### Records for processing
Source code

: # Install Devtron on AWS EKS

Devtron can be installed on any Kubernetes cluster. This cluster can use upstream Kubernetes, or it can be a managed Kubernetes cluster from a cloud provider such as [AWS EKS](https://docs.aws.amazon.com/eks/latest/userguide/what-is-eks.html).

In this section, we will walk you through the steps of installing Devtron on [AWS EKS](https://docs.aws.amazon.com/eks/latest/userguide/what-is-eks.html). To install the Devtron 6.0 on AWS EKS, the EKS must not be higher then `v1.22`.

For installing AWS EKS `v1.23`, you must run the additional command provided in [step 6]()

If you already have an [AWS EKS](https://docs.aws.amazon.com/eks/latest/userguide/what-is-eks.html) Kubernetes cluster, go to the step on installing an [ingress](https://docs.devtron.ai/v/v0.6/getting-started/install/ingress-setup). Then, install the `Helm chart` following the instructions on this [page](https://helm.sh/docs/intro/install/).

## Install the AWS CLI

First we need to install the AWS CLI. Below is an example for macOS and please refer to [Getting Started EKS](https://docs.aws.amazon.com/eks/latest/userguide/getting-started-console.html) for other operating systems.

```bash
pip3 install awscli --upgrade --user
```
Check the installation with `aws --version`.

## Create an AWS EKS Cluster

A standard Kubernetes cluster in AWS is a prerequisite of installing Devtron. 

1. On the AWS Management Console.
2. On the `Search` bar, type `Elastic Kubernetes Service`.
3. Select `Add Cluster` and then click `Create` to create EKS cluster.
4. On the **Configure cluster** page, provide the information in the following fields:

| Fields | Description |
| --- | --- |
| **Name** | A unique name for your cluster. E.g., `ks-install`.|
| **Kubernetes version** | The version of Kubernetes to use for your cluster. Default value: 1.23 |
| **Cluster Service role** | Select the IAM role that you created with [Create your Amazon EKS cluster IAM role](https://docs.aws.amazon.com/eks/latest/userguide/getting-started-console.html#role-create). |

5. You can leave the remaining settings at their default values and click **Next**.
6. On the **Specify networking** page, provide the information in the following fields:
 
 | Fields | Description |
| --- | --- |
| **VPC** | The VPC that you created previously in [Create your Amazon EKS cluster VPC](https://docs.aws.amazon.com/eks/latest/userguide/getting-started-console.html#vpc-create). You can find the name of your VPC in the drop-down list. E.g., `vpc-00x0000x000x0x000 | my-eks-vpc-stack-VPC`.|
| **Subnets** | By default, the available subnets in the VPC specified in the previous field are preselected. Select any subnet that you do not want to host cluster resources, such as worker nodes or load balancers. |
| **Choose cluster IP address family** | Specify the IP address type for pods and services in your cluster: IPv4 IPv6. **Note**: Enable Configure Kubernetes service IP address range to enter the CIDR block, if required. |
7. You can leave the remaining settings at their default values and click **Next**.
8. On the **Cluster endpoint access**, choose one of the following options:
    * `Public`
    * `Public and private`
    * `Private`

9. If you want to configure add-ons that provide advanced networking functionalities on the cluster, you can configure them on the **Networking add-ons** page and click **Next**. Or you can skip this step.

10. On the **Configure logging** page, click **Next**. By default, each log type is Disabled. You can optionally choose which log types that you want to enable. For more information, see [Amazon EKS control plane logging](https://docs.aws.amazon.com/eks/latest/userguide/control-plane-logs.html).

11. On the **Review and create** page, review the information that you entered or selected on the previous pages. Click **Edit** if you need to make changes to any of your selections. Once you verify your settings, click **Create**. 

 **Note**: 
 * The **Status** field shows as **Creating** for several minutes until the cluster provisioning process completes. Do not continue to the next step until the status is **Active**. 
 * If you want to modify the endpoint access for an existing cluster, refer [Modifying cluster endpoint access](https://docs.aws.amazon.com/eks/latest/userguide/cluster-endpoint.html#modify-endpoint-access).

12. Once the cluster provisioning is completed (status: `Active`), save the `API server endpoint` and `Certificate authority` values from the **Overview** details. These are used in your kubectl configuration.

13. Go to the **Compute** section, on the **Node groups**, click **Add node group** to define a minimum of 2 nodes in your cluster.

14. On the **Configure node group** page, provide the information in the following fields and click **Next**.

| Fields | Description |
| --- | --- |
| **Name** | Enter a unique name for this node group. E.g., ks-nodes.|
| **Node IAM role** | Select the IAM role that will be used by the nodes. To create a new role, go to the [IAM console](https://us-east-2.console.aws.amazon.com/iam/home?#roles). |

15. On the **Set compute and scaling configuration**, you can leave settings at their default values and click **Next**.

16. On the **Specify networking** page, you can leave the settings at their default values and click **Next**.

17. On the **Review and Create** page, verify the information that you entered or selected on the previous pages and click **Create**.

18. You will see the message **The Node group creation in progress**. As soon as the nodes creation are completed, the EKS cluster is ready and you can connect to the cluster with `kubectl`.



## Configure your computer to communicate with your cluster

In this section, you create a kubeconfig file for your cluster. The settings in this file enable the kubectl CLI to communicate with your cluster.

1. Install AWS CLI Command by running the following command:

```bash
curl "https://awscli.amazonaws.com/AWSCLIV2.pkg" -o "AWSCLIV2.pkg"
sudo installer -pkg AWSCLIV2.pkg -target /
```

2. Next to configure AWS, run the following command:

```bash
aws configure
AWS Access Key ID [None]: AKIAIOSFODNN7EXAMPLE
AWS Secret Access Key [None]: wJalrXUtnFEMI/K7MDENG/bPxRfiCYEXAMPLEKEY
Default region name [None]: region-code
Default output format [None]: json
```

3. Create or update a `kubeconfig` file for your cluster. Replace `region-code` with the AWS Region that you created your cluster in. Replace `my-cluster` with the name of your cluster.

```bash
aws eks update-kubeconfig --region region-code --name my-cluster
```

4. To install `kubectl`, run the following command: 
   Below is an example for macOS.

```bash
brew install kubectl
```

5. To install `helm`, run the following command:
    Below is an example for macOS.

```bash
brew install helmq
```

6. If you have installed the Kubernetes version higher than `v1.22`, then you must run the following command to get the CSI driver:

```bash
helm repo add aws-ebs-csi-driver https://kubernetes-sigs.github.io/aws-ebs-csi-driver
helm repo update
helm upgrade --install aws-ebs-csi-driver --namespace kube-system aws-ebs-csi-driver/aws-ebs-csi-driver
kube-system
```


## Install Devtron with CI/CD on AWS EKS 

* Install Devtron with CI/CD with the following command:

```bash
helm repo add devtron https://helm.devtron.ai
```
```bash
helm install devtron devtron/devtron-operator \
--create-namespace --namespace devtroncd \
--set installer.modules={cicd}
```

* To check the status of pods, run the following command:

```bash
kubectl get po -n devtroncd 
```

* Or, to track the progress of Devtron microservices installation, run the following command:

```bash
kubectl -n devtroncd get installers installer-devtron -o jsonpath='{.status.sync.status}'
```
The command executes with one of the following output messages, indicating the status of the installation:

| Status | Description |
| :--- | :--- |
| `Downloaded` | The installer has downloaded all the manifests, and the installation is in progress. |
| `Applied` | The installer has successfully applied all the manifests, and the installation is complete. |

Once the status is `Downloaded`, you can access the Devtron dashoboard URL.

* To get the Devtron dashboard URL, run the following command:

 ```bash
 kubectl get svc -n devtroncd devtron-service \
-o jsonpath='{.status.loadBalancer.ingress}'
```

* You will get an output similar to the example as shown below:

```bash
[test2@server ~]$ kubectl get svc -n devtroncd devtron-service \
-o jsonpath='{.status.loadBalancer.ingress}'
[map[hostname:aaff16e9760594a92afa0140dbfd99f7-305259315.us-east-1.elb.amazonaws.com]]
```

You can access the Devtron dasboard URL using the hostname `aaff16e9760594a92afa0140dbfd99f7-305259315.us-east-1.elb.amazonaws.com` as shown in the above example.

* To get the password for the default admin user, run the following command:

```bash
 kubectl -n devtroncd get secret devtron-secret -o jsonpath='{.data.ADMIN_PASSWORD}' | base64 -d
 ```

### Task directions
List the lines of the entries that include "Active".

### Response to this exercise
 * The **Status** field shows as **Creating** for several minutes until the cluster provisioning process completes. Do not continue to the next step until the status is **Active**. 
12. Once the cluster provisioning is completed (status: `Active`), save the `API server endpoint` and `Certificate authority` values from the **Overview** details. These are used in your kubectl configuration.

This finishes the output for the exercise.